Author(s): Brantsma AH, Bakker SJ, de Zeeuw D, de Jong PE, Gansevoort RT
Abstract Share this page
Abstract The hypothesis that high urinary albumin excretion (UAE; indicating mild renal damage) may precede development of hypertension was tested, and the relation among UAE, GFR, and development of hypertension was investigated. Data of 4635 patients of a prospective cohort study who participated in an extensive screening in 1997 to 1998 and 2001 to 2003 at our outpatient unit and were normotensive at baseline were used. Hypertension was defined according to the Seventh Report of the Joint National Committee on Prevention, Detection, Evaluation, and Treatment of High Blood Pressure criteria, UAE was measured in two consecutive 24-h urine samples, and GFR was calculated with the modified Modification of Diet in Renal Disease formula.
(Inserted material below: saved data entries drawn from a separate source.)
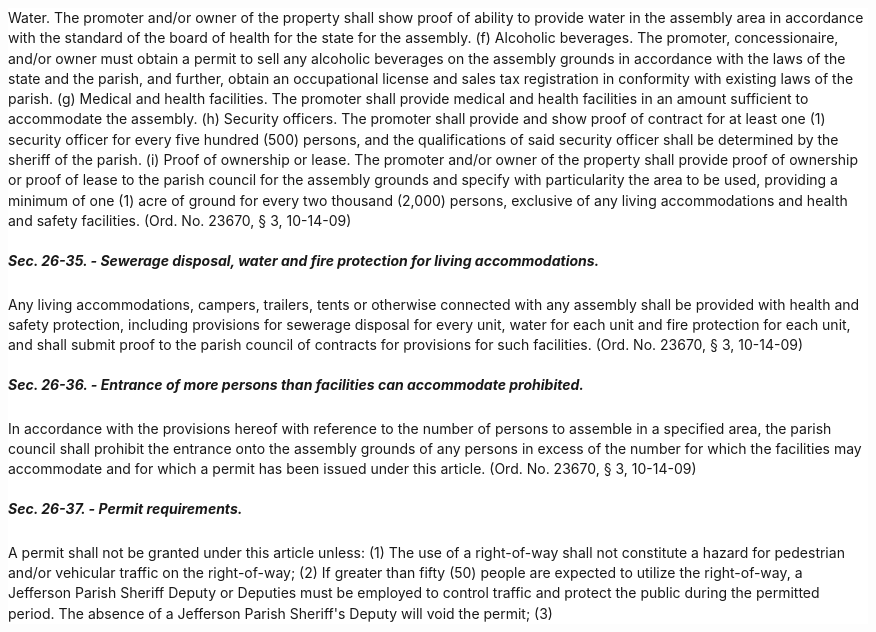 Water. The promoter and/or owner of the property shall show proof of ability to provide water in the assembly
area in accordance with the standard of the board of health for the state for the assembly.
(f)
Alcoholic beverages. The promoter, concessionaire, and/or owner must obtain a permit to sell any alcoholic
beverages on the assembly grounds in accordance with the laws of the state and the parish, and further, obtain an
occupational license and sales tax registration in conformity with existing laws of the parish.
(g)
Medical and health facilities. The promoter shall provide medical and health facilities in an amount sufficient to
accommodate the assembly.
(h)
Security officers. The promoter shall provide and show proof of contract for at least one (1) security officer for
every five hundred (500) persons, and the qualifications of said security officer shall be determined by the
sheriff of the parish.
(i)
Proof of ownership or lease. The promoter and/or owner of the property shall provide proof of ownership or
proof of lease to the parish council for the assembly grounds and specify with particularity the area to be used,
providing a minimum of one (1) acre of ground for every two thousand (2,000) persons, exclusive of any living
accommodations and health and safety facilities.
(Ord. No. 23670, § 3, 10-14-09)
##### Sec. 26-35. - Sewerage disposal, water and fire protection for living accommodations.
Any living accommodations, campers, trailers, tents or otherwise connected with any assembly shall be provided
with health and safety protection, including provisions for sewerage disposal for every unit, water for each unit
and fire protection for each unit, and shall submit proof to the parish council of contracts for provisions for such
facilities.
(Ord. No. 23670, § 3, 10-14-09)
##### Sec. 26-36. - Entrance of more persons than facilities can accommodate prohibited.
In accordance with the provisions hereof with reference to the number of persons to assemble in a specified area,
the parish council shall prohibit the entrance onto the assembly grounds of any persons in excess of the number
for which the facilities may accommodate and for which a permit has been issued under this article.
(Ord. No. 23670, § 3, 10-14-09)
##### Sec. 26-37. - Permit requirements.
A permit shall not be granted under this article unless:
(1)
The use of a right-of-way shall not constitute a hazard for pedestrian and/or vehicular traffic on the right-of-way;
(2)
If greater than fifty (50) people are expected to utilize the right-of-way, a Jefferson Parish Sheriff Deputy or
Deputies must be employed to control traffic and protect the public during the permitted period. The absence of
a Jefferson Parish Sheriff's Deputy will void the permit;
(3)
Mean follow-up was 4.3 yr. Baseline UAE was significantly associated with the risk for developing hypertension (odds ratio 2.29; 95\% confidence interval 1.77 to 2.95 per 10-fold increase of UAE). This association was independent of potential confounders. An interaction between UAE and GFR was found (P = 0.030), indicating that with elevated UAE and lowered GFR, but still within the normal range, the risk for developing hypertension was highest. In conclusion, these findings support the hypothesis that mild renal damage may precede the development of hypertension.